A Route task allows you to calculate point-to-point and multipoint routes using ArcGIS for Server network analysis services or your own offline network dataset and a local geodatabase.

A network analysis service contains one or more network analysis layers. ArcGIS provides different types of analysis layers, such as route, service area, closest facility, and so on, depending on the type of analysis to be performed. A Route task relies on a route analysis layer to compute routes. ArcGIS Online provides network analysis services based on street data for the world and you can create your own services with ArcGIS for Server.

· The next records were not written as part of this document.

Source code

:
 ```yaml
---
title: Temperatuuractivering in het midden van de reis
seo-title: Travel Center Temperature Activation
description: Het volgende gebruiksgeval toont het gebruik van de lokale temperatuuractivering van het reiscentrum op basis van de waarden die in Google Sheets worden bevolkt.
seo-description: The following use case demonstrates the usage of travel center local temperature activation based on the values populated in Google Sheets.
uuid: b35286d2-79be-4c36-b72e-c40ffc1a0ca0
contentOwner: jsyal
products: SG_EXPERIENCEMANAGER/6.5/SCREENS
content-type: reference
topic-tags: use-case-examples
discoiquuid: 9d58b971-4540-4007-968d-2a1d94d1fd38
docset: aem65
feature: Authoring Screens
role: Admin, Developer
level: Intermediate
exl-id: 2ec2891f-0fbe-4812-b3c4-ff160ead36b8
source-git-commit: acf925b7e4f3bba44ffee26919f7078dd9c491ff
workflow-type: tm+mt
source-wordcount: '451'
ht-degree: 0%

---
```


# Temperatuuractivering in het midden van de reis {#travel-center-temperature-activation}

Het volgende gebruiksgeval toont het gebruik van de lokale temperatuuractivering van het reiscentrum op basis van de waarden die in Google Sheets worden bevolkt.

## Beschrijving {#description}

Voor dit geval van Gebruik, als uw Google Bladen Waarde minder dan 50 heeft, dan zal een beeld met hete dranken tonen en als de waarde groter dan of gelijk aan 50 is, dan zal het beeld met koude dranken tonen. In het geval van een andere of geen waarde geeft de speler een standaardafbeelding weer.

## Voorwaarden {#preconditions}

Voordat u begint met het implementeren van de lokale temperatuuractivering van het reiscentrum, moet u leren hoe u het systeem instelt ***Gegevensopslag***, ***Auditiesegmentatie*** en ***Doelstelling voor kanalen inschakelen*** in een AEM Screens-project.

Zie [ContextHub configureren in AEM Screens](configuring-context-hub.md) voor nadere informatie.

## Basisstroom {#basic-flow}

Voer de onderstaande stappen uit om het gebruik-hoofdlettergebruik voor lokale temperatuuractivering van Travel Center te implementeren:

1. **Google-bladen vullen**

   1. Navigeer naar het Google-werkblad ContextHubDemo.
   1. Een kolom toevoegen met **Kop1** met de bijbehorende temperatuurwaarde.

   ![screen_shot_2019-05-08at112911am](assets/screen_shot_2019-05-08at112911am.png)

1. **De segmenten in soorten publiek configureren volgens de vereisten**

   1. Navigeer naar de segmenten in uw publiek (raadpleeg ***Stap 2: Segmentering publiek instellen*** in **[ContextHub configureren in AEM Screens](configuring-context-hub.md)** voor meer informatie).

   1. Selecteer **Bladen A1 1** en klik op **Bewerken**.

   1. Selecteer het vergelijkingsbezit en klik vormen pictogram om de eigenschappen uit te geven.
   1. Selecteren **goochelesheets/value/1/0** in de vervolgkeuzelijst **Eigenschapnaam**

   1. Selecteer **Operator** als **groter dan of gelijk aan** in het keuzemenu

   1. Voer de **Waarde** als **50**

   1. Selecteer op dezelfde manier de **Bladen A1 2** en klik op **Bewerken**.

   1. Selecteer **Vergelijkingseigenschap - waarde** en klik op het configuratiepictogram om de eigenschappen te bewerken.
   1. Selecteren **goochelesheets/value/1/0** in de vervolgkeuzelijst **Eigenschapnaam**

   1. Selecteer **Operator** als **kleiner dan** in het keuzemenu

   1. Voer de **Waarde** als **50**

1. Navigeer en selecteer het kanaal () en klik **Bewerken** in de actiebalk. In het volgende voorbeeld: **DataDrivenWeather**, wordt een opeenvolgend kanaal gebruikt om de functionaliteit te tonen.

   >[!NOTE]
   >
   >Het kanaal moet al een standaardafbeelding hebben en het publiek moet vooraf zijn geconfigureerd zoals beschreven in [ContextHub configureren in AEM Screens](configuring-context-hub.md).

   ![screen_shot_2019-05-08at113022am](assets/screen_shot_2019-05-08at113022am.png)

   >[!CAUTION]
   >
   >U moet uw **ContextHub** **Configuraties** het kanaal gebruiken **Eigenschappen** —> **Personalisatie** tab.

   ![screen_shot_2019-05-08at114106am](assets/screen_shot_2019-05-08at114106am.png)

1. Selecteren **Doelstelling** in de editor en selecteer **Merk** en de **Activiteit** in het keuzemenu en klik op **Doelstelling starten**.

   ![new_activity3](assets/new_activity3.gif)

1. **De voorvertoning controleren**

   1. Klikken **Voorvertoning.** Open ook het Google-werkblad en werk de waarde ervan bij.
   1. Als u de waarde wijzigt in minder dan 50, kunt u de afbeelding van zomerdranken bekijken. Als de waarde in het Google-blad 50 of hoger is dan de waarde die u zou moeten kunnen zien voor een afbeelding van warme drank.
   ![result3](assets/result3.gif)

Finding a route with a local geodatabase requires that the local geodatabase contains a route analysis layer.

Learn about creating network analysis services

Create a Route task

There are two types of Route tasks. Choosing the right type of RouteTask depends on your data availability and needs. The LocalRouteTask offers the benefits of increased performance and removes the need for network connectivity, but as a consequence, a significant amount of storage space may be needed on-device. An OnlineRouteTask allows you to take advantage of robust ArcGIS Online services and requires no additional data deployment, but network speeds and REST response size can negatively impact performance.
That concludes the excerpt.